Considérons un homme d’État dont les valeurs sont étrangères au monde de l’argent. Ne risque-t-il pas, s’il fait la promotion de ces valeurs, de désamorcer le moteur de l’économie ?

Il faut traiter l'une après l'autre deux questions différentes :

(1) est-il convenable, en regard des faits, de cultiver des valeurs étrangères au monde de l’argent et d’adopter l’orientation qui en résulte ?

(2) si la réponse à la première question est oui, quelle forme d’expression doit-on adopter pour communiquer cette orientation ?

1) L’argent est-il le moteur de l’économie ?

Les agents économiques sont-ils motivés principalement par l’argent ?

Dans une société où le prestige dépend de la fortune personnelle ou du revenu, l’argent fournit une échelle commode, mesurable et objective pour comparer les personnes : ainsi dans la société américaine chacun pèse son poids en dollars.

Cette échelle commode réduit la diversité des situations humaines à une seule mesure. Mais le sage, le saint, le savant, l’homme tout simplement équilibré n’y ont pas de place, sinon tout en bas.

Pourtant ceux qui se prétendent réalistes ne veulent connaître que cette échelle. Le but de l’entreprise, disent-ils, est le profit ; le but de l’entrepreneur est d’accumuler une fortune ; le but du salarié est de trouver l’emploi le plus rémunérateur.

Les faits contredisent ces affirmations.

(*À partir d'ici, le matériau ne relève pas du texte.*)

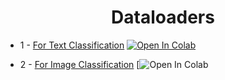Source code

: <h1 align="center">
  Dataloaders
</h1>

* 1 - [For Text Classification](https://github.com/mehedihasanbijoy/PyTorch-BanglaNLP-Tutorial/blob/main/1.%20Dataloaders/Dataloader_TextClassification.ipynb) [![Open In Colab](https://colab.research.google.com/assets/colab-badge.svg)](https://drive.google.com/file/d/1xWxxcX89IPawD-PzaHbCUY9y9uMUQARC/view?usp=share_link)
    
* 2 - [For Image Classification](https://github.com/mehedihasanbijoy/PyTorch-BanglaNLP-Tutorial/blob/main/1.%20Dataloaders/Dataloader_ImageClassification.ipynb) [![Open In Colab](https://drive.google.com/file/d/1mbzNvBqP8SZ-Y_QEwVApLCGdveVUzi8Y/view?usp=share_link)


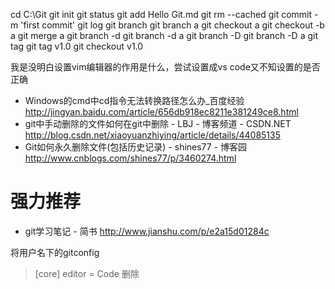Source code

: cd C:\Git
git	init
git status
git	add Hello Git.md
git	rm	--cached
git	commit	-m	'first	commit'
git	log
git	branch
git	branch	a
git	checkout	a
git	checkout	-b	a
git	merge	a
git	branch	-d
git	branch	-d	a
git	branch	-D
git	branch	-D	a
git	tag
git	tag	v1.0
git	checkout	v1.0

我是没明白设置vim编辑器的作用是什么，尝试设置成vs code又不知设置的是否正确

- Windows的cmd中cd指令无法转换路径怎么办_百度经验 http://jingyan.baidu.com/article/656db918ec8211e381249ce8.html
- git中手动删除的文件如何在git中删除 - LBJ - 博客频道 - CSDN.NET http://blog.csdn.net/xiaoyuanzhiying/article/details/44085135
- Git如何永久删除文件(包括历史记录) - shines77 - 博客园 http://www.cnblogs.com/shines77/p/3460274.html
# 强力推荐
- git学习笔记 - 简书 http://www.jianshu.com/p/e2a15d01284c

将用户名下的gitconfig
>[core]
>	editor = Code
删除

Si le profit est pour l’entreprise un indicateur utile, la définition des produits, le choix des techniques et des fournisseurs, la formation des salariés, l’organisation du travail, l’arbitrage entre prix et qualité, la satisfaction des clients supposent des raisonnements et priorités qui ne se réduisent pas au profit.

La conversation avec des entrepreneurs permet de préciser les choses. Créer et développer une entreprise comporte trop de risques pour motiver l’action d’un agent rationnel dont le but unique serait de s’enrichir. Quand un entrepreneur explicite sa motivation, on comprend qu’il a voulu créer quelque chose (des produits, une organisation), qu’il a voulu « changer le monde » autant qu’il est possible de le faire à l’échelle individuelle. S’il souhaite faire du profit c’est pour investir et développer ses affaires, non pour mener une vie ostentatoire. Cette pulsion créatrice, semblable au désir d’enfant chez la femme nubile, a dans la personne des racines profondes, complexes, que la recherche de la richesse ne suffit pas à expliquer.

Par ailleurs dans le choix d’un emploi le niveau de la rémunération est loin d’être le seul critère pour les salariés. Ils examineront aussi l’intérêt du travail, la fierté qu’il peut leur apporter, le sens qu’il peut donner à leur vie : les pompiers de New York sont fiers de faire un métier utile, même s’il est mal payé. Parmi les artisans nombreux sont ceux dont le revenu est modeste mais qui sont fiers de maîtriser leur métier et prennent plaisir aux rapports avec leurs clients. 

Entrepreneurs et prédateurs

L’homme dont le seul moteur est l’avidité peut-il être un entrepreneur efficace ? C’est ce que pensent ceux qui, s’appuyant sur une interprétation erronée de la « main invisible » d’Adam Smith (cf. Prédation et prédateurs) croient que l’efficacité ne peut résulter que de la poursuite de l’intérêt personnel.

C’est sans aucun doute l’intérêt personnel qu'on recherché Kenneth Lay et Andrew Fastow à Enron, Bernard Ebbers à WorldCom, Alfred Sirven et André Tarallo à Elf ainsi que ceux qui ont bénéficié d’un délit d’initié à EADS. Or l’action de ces personnes a été nuisible pour leur entreprise et pour l’économie en général.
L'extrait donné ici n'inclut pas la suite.